Şüphe veya kuşku, insanın bir durum karşısında duyduğu emin olamama halidir. Şüphelenilen şey ve şüphenin şiddeti şüpheyi şekillendirir. En sık görülen şüphe, insanın kendinden duyduğu şüphedir. İnsan duygu, düşünce ve davranışlarından emin olamaz, kuşkuya düşer.
Kendiliğe ait şüphesinin tohumları bebeklikten itibaren atılmaktadır. Çocuk düşer canı acır, ebeveyni "bir şey olmadı" der, çocuk "karnım tok yemek istemiyorum" der, ebeveyni "hayır daha doymadın" der, çocuk "sana çok kızdım" der, ebeveyni "ayıp, hiç anne babaya kızılır mı? Sen onları çok seviyorsun" der, çocuk "öğretmenim kötü biri" der, ebeveyn "öyle düşünme, tüm öğretmenler çok iyidir" der..
Bu örneklerde görüldüğü gibi, ebeveynler çocuklarının duygu ve düşüncelerinin yanlış olduğunu aslında "……………." olması gerektiğini söylerler.

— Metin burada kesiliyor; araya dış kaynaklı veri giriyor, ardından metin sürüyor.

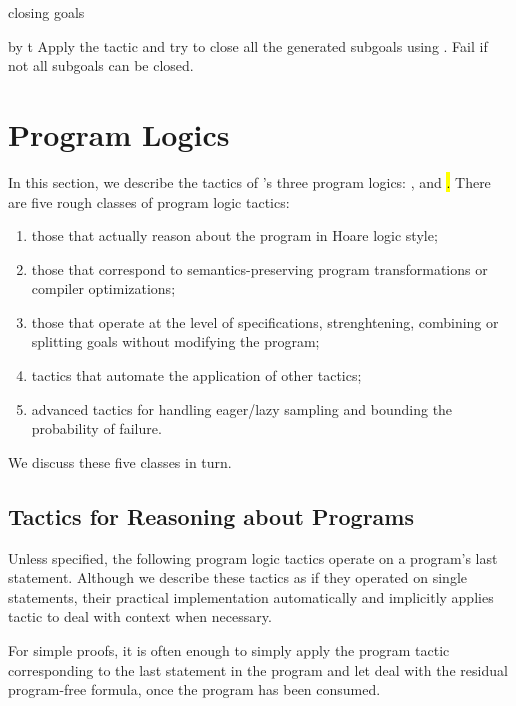 \begin{tactic}[by t]{closing goals}
  \begin{tsyntax}[empty]{by t}
  Apply the tactic  and try to close all the generated subgoals using
  . Fail if not all subgoals can be closed.
  \end{tsyntax}
\end{tactic}

\section{Program Logics}
\label{sec:programlogics}

In this section, we describe the tactics of \EasyCrypt's three program
logics: \prhl, \phl and \hl.  There are five rough classes of program
logic tactics:
\begin{enumerate}
\item those that actually reason about the program in Hoare logic
  style;

\item those that correspond to semantics-preserving program
  transformations or compiler optimizations;

\item those that operate at the level of specifications,
  strenghtening, combining or splitting goals without modifying the
  program;

\item tactics that automate the application of other tactics;

\item advanced tactics for handling eager/lazy sampling and bounding
  the probability of failure.
\end{enumerate}
We discuss these five classes in turn.

\subsection{Tactics for Reasoning about Programs}
\label{subsec:reasoningprograms}

Unless specified, the following program logic tactics operate on a
program's last statement. Although we describe these tactics as if
they operated on single statements, their practical implementation
automatically and implicitly applies tactic  to deal with
context when necessary.

For simple proofs, it is often enough to simply apply the program
tactic corresponding to the last statement in the program and let
 deal with the residual program-free formula, once the program
has been consumed.

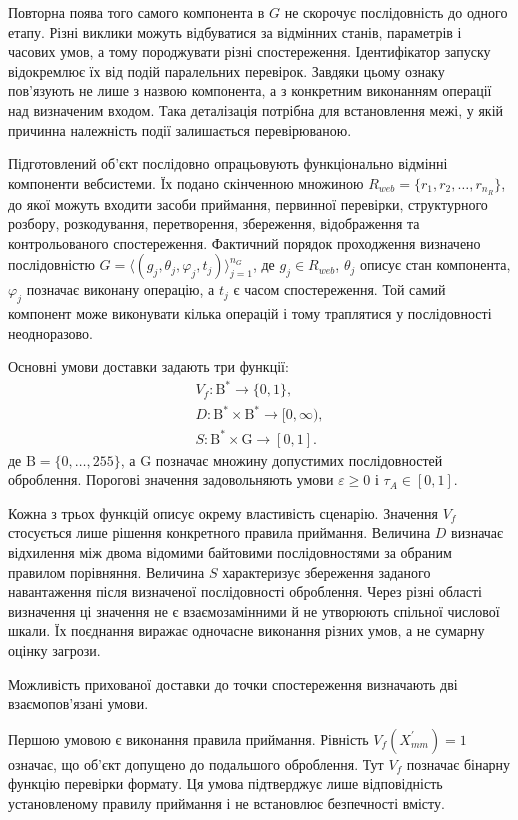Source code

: Повторна поява того самого компонента в $G$ не скорочує послідовність до одного етапу. Різні виклики можуть відбуватися за відмінних станів, параметрів і часових умов, а тому породжувати різні спостереження. Ідентифікатор запуску відокремлює їх від подій паралельних перевірок. Завдяки цьому ознаку пов’язують не лише з назвою компонента, а з конкретним виконанням операції над визначеним входом. Така деталізація потрібна для встановлення межі, у якій причинна належність події залишається перевірюваною.

Підготовлений об’єкт послідовно опрацьовують функціонально відмінні компоненти вебсистеми. Їх подано скінченною множиною $R_{web}=\{r_1,r_2,\ldots,r_{n_R}\}$, до якої можуть входити засоби приймання, первинної перевірки, структурного розбору, розкодування, перетворення, збереження, відображення та контрольованого спостереження. Фактичний порядок проходження визначено послідовністю $G=\langle(g_j,\theta_j,\varphi_j,t_j)\rangle_{j=1}^{n_G}$, де $g_j\in R_{web}$, $\theta_j$ описує стан компонента, $\varphi_j$ позначає виконану операцію, а $t_j$ є часом спостереження. Той самий компонент може виконувати кілька операцій і тому траплятися у послідовності неодноразово.

Основні умови доставки задають три функції:
\[
\begin{gathered}
V_f\colon \mathrm B^{*}\rightarrow\{0,1\},\\
D\colon \mathrm B^{*}\times\mathrm B^{*}\rightarrow[0,\infty),\\
S\colon \mathrm B^{*}\times\mathrm G\rightarrow[0,1].
\end{gathered}
\]
де $\mathrm B=\{0,\ldots,255\}$, а $\mathrm G$ позначає множину допустимих послідовностей оброблення. Порогові значення задовольняють умови $\varepsilon\geq0$ і $\tau_A\in[0,1]$.

Кожна з трьох функцій описує окрему властивість сценарію. Значення $V_f$ стосується лише рішення конкретного правила приймання. Величина $D$ визначає відхилення між двома відомими байтовими послідовностями за обраним правилом порівняння. Величина $S$ характеризує збереження заданого навантаження після визначеної послідовності оброблення. Через різні області визначення ці значення не є взаємозамінними й не утворюють спільної числової шкали. Їх поєднання виражає одночасне виконання різних умов, а не сумарну оцінку загрози.

Можливість прихованої доставки до точки спостереження визначають дві взаємопов’язані умови.

Першою умовою є виконання правила приймання. Рівність $V_f(X_{mm}^{\prime})=1$ означає, що об’єкт допущено до подальшого оброблення. Тут $V_f$ позначає бінарну функцію перевірки формату. Ця умова підтверджує лише відповідність установленому правилу приймання і не встановлює безпечності вмісту.

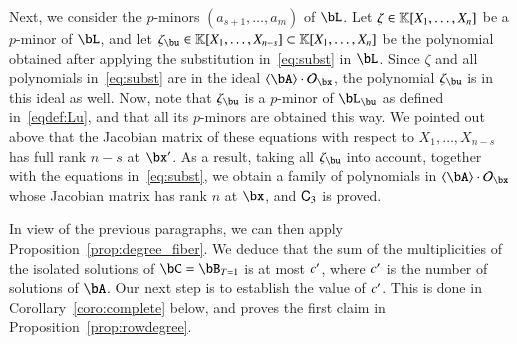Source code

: \documentclass[amsthm]{elsart}
\begin{document}
Next, we consider the $p$-minors $(a_{s+1},\dots,a_m)$ of $\bL$. Let $\zeta
\in\mathbb{K}[X_1,\dots,X_n]$ be a $p$-minor of $\bL$, and let $\zeta_\bu \in
\KK[X_1,\dots,X_{n-s}]\subset \KK[X_1,\dots,X_{n}]$ be the polynomial obtained after applying the
substitution in~\eqref{eq:subst} in $\bL$.  Since
$\zeta$ and all polynomials in~\eqref{eq:subst} are in the ideal $\langle \bA
\rangle \cdot \mathcal{O}_\bx$, the polynomial $\zeta_\bu$ is in this ideal as
well. Now, note that $\zeta_\bu$ is a $p$-minor of $\bL_\bu$ as defined
in~\eqref{eqdef:Lu}, and that all its $p$-minors are obtained this way. We
pointed out above that the Jacobian matrix of these equations with respect to
$X_1,\dots,X_{n-s}$ has full rank $n-s$ at $\bx'$. As a result, taking all
$\zeta_\bu$ into account, together with the equations in~\eqref{eq:subst}, we
obtain a family of polynomials in $\langle \bA \rangle \cdot \mathcal{O}_\bx$
whose Jacobian matrix has rank $n$ at $\bx$, and $\mathsf{C}_3$ is proved.

\medskip

In view of the previous paragraphs, we can then apply
Proposition~\ref{prop:degree_fiber}. We deduce that the sum of the
multiplicities of the isolated solutions of $\bC=\bB_{T=1}$ is at most
${c'}{}$, where ${c'}{}$ is the number of solutions of $\bA$. Our next step
is to establish the value of ${c'}{}$. This is done in
Corollary~\ref{coro:complete} below, and proves the first claim in
Proposition~\ref{prop:rowdegree}.
\end{document}
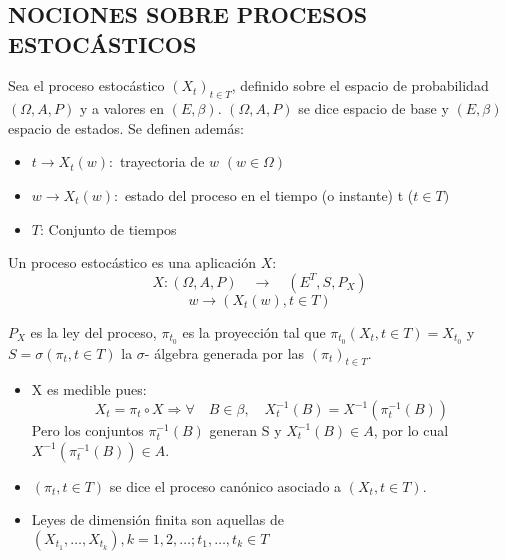 \appendix

\chapter{}
\section{NOCIONES SOBRE PROCESOS ESTOC\'{A}STICOS}

Sea el proceso estoc\'{a}stico $\left( {X_{t} } \right)_{t\in T}$, definido sobre el espacio de probabilidad $(\Omega ,A ,P)$ y a valores en $(E,\beta )$. $(\Omega ,A ,P)$ se dice espacio de base y $(E,\beta )$ espacio de estados. Se definen adem\'{a}s:

\begin{itemize}
\item $t\to X_{t} \left( w \right):$ trayectoria de $w$ $\left( {w\in \Omega } \right)$
\item $w\to X_{t} \left( w \right):$ estado del proceso en el tiempo (o instante) t ($t\in T)$
\item $T$: Conjunto de tiempos
\end{itemize}

Un proceso estoc\'{a}stico es una aplicaci\'{o}n $X$:
\[
X: (\Omega ,A ,P) \quad \to\quad (E^{T}, S ,P_{X} )
\]
\[
w\to \left( {X_{t} \left( w \right),t\in T} \right)
\]

$P_{X}$ es la ley del proceso, $\pi_{t_{0}}$ es la proyecci\'{o}n tal que $\pi_{t_{0} } \left( {X_{t} , t\in T} \right)=X_{t_{0} }$ y $S=\sigma \left( {\pi_{t}, t\in T} \right)$ la $\sigma$- \'{a}lgebra generada por las $\left( {\pi_{t} } \right)_{t\in T} $.

\begin{itemize}
      \item X es medible pues: 
\[
X_{t} =\pi_{t} \circ X\Rightarrow \forall \quad B\in \beta,\quad X_{t}^{-1} \left( B \right)=X^{-1}\left( {\pi_{t}^{-1} \left( B \right)} \right)
\]
Pero los conjuntos $\pi_{t}^{-1} (B)$ generan S y $X_{t}^{-1} (B)\in A$, por lo cual $X^{-1} (\pi_{t}^{-1} (B))\in A$.
      
      \item $\left( {\pi_{t}, t\in T} \right)$ se dice el proceso can\'{o}nico asociado a $\left( {X_{t}, t\in T} \right)$.
      \item Leyes de dimensi\'{o}n finita son aquellas de $\left( {X_{t_{1} } ,\ldots, X_{t_{k} } } \right), k=1,2, \ldots;t_{1},\ldots,t_{k} \in T$
\end{itemize}

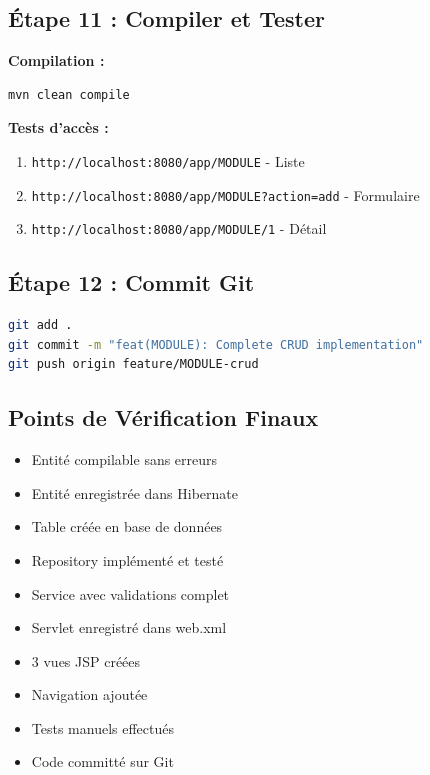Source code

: \documentclass[12pt,a4paper]{article}
\begin{document}
\subsection{Étape 11 : Compiler et Tester}

\textbf{Compilation :}
\begin{lstlisting}[language=bash]
mvn clean compile
\end{lstlisting}

\textbf{Tests d'accès :}
\begin{enumerate}
    \item \texttt{http://localhost:8080/app/MODULE} - Liste
    \item \texttt{http://localhost:8080/app/MODULE?action=add} - Formulaire
    \item \texttt{http://localhost:8080/app/MODULE/1} - Détail
\end{enumerate}

\subsection{Étape 12 : Commit Git}

\begin{lstlisting}[language=bash]
git add .
git commit -m "feat(MODULE): Complete CRUD implementation"
git push origin feature/MODULE-crud
\end{lstlisting}

\subsection{Points de Vérification Finaux}

\begin{itemize}
    \item[$\square$] Entité compilable sans erreurs
    \item[$\square$] Entité enregistrée dans Hibernate
    \item[$\square$] Table créée en base de données
    \item[$\square$] Repository implémenté et testé
    \item[$\square$] Service avec validations complet
    \item[$\square$] Servlet enregistré dans web.xml
    \item[$\square$] 3 vues JSP créées
    \item[$\square$] Navigation ajoutée
    \item[$\square$] Tests manuels effectués
    \item[$\square$] Code committé sur Git
\end{itemize}
\end{document}

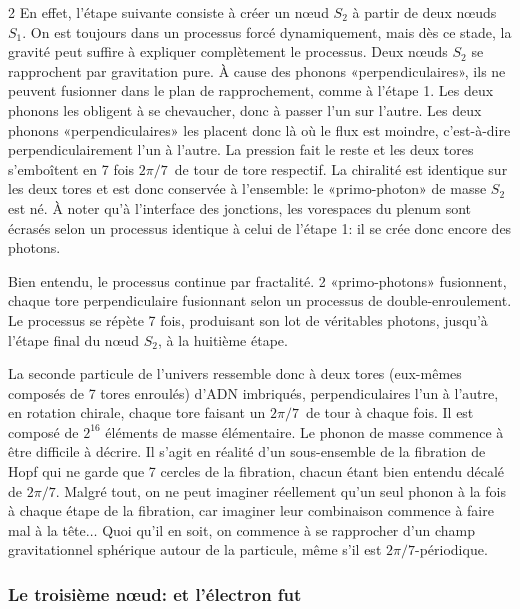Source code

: \begin{multicols}{2}
En effet, l'étape suivante consiste à créer un nœud $S_2$ à partir de
deux nœuds $S_1$. On est toujours dans un processus forcé dynamiquement,
mais dès ce stade, la gravité peut suffire à expliquer complètement le
processus. Deux nœuds $S_2$ se rapprochent par gravitation pure. À cause
des phonons «perpendiculaires», ils ne peuvent fusionner dans le
plan de rapprochement, comme à l'étape 1. Les deux phonons les
obligent à se chevaucher, donc à passer l'un sur l'autre. Les deux
phonons «perpendiculaires» les placent donc là où le flux est 
moindre, c'est-à-dire perpendiculairement l'un à l'autre. La pression fait le
reste et les deux tores s'emboîtent en 7 fois $2\pi/7$\ieme\ de tour de tore
respectif. La chiralité est identique sur les deux tores et est donc
conservée à l'ensemble: le «primo-photon» de masse $S_2$ est né. À
noter qu'à l'interface des jonctions, les vorespaces du plenum sont
écrasés selon un processus identique à celui de l'étape 1: il se crée donc
encore des photons.

Bien entendu, le processus continue par fractalité. 2
«primo-photons» fusionnent, chaque tore perpendiculaire fusionnant
 selon un processus de double-enroulement. Le processus se
répète 7 fois, produisant son lot de véritables photons, jusqu'à
l'étape final du nœud $S_2$, à la huitième étape.

La seconde particule de l'univers ressemble donc à deux tores
(eux-mêmes composés de 7 tores enroulés) d'ADN imbriqués,
perpendiculaires l'un à l'autre, en rotation chirale, chaque tore
faisant un $2\pi/7$\ieme\ de tour à chaque fois. Il est composé de $2^{16}$
éléments de masse élémentaire. Le phonon de masse commence à être
difficile à décrire. Il s'agit en réalité d'un sous-ensemble de la
fibration de Hopf qui ne garde que 7 cercles de la fibration, chacun
étant bien entendu décalé de $2\pi/7$. Malgré tout, on ne peut imaginer
réellement qu'un seul phonon à la fois à chaque étape de la fibration, car imaginer leur
combinaison commence à faire mal à la tête$\ldots$ Quoi qu'il en soit, on
commence à se rapprocher d'un champ gravitationnel sphérique autour de
la particule, même s'il est $2\pi/7$-périodique.

\subsubsection{Le troisième nœud: et l'électron fut}


\end{multicols}
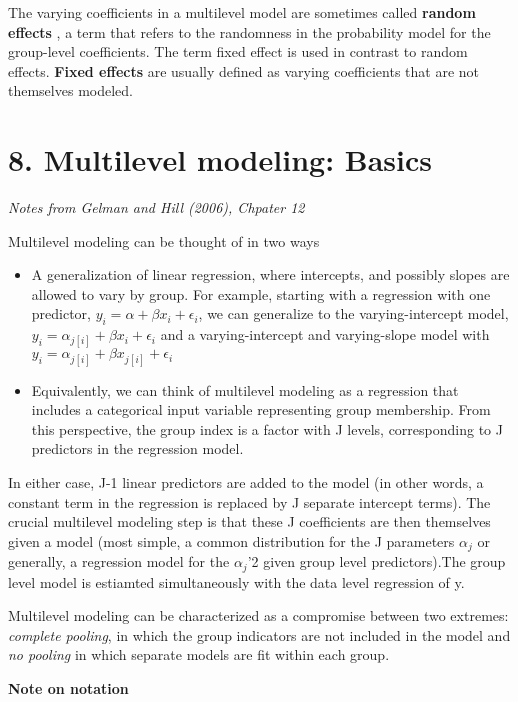 \documentclass[12pt,]{article}
\begin{document}
The varying coefficients in a multilevel model are sometimes called
\textbf{random effects} , a term that refers to the randomness in the
probability model for the group-level coefficients. The term fixed
effect is used in contrast to random effects. \textbf{Fixed effects} are
usually defined as varying coefficients that are not themselves modeled.

\section{8. Multilevel modeling:
Basics}\label{multilevel-modeling-basics}

\emph{Notes from Gelman and Hill (2006), Chpater 12}

Multilevel modeling can be thought of in two ways

\begin{itemize}
\item{A generalization of linear regression, where intercepts, and possibly slopes are allowed to vary by group. For example, starting with a regression with one predictor, $y_i = \alpha + \beta x_i + \epsilon_i$, we can generalize to the varying-intercept model, $y_i = \alpha_{j[i]} + \beta x_{i} + \epsilon_i$ and a varying-intercept and varying-slope model with $y_i = \alpha_{j[i]} + \beta x_{j[i]} + \epsilon_i$}
\item{Equivalently, we can think of multilevel modeling as a regression that includes a categorical input variable representing group membership. From this perspective, the group index is a factor with J levels, corresponding to J predictors in the regression model.}
\end{itemize}

In either case, J-1 linear predictors are added to the model (in other
words, a constant term in the regression is replaced by J separate
intercept terms). The crucial multilevel modeling step is that these J
coefficients are then themselves given a model (most simple, a common
distribution for the J parameters \(\alpha_j\) or generally, a
regression model for the \(\alpha_j\)'2 given group level
predictors).The group level model is estiamted simultaneously with the
data level regression of y.

Multilevel modeling can be characterized as a compromise between two
extremes: \emph{complete pooling}, in which the group indicators are not
included in the model and \emph{no pooling} in which separate models are
fit within each group.

\textbf{Note on notation}
\end{document}
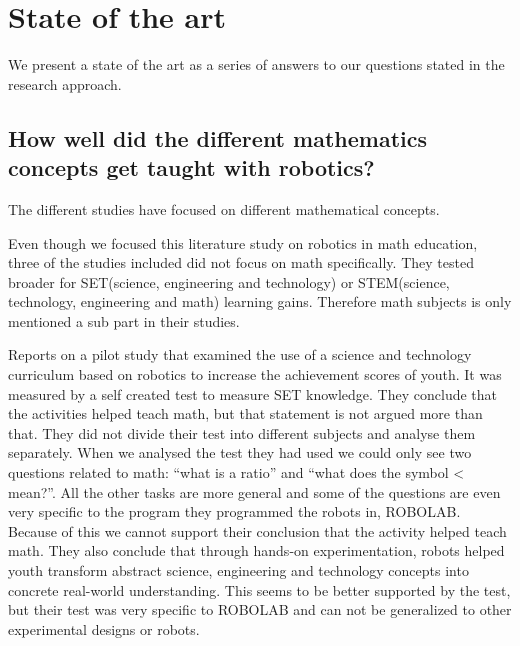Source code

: \chapter{State of the art}
We present a state of the art as a series of answers to our questions stated in the research approach.

%
%
%
%
%
%

\section{How well did the different mathematics concepts get taught with robotics?}
The different studies have focused on different mathematical concepts. 

\bigskip\noindent
Even though we focused this literature study on robotics in math education, three of the studies included did not focus on math specifically\cite{barker2007robotics, nugent2008effect, nugent2009use}. They tested broader for SET(science, engineering and technology) or STEM(science, technology, engineering and math) learning gains. Therefore math subjects is only mentioned a sub part in their studies.

\bigskip\noindent
\cite{barker2007robotics} Reports on a pilot study that examined the use of a science and technology curriculum based on robotics to increase the achievement scores of youth. It was measured by a self created test to measure SET knowledge. They conclude that the activities helped teach math, but that statement is not argued more than that. They did not divide their test into different subjects and analyse them separately. When we analysed the test they had used we could only see two questions related to math: ``what is a ratio'' and ``what does the symbol < mean?''. All the other tasks are more general and some of the questions are even very specific to the program they programmed the robots in, ROBOLAB. Because of this we cannot support their conclusion that the activity helped teach math. They also conclude that through hands-on experimentation, robots helped youth transform abstract science, engineering and technology concepts into concrete real-world understanding. This seems to be better supported by the test, but their test was very specific to ROBOLAB and can not be generalized to other experimental designs or robots.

Çocuk duygu ve düşüncelerine sahip çıkamaz, kendi deneyimleri ile ebeveynin dikte ettikleri arasında sıkışır. Bunların yetişkinlikteki karşılığı; ne yaşadığını, ne deneyimlediğini ve neye ihtiyacı olduğunu bilmeyen, hayal kırıklığı yaşayan kişilerdir. Kendiliğe ait patolojik şüphe- kuşku ömür boyu sürer ve nesiller boyu aktarılır.
Kendinden şüphe, bir uçta hem kendine hem de karşıdakine güvenmemeyi, diğer uçta ise kendine veya karşıdakine körü körüne güvenmeyi getirir.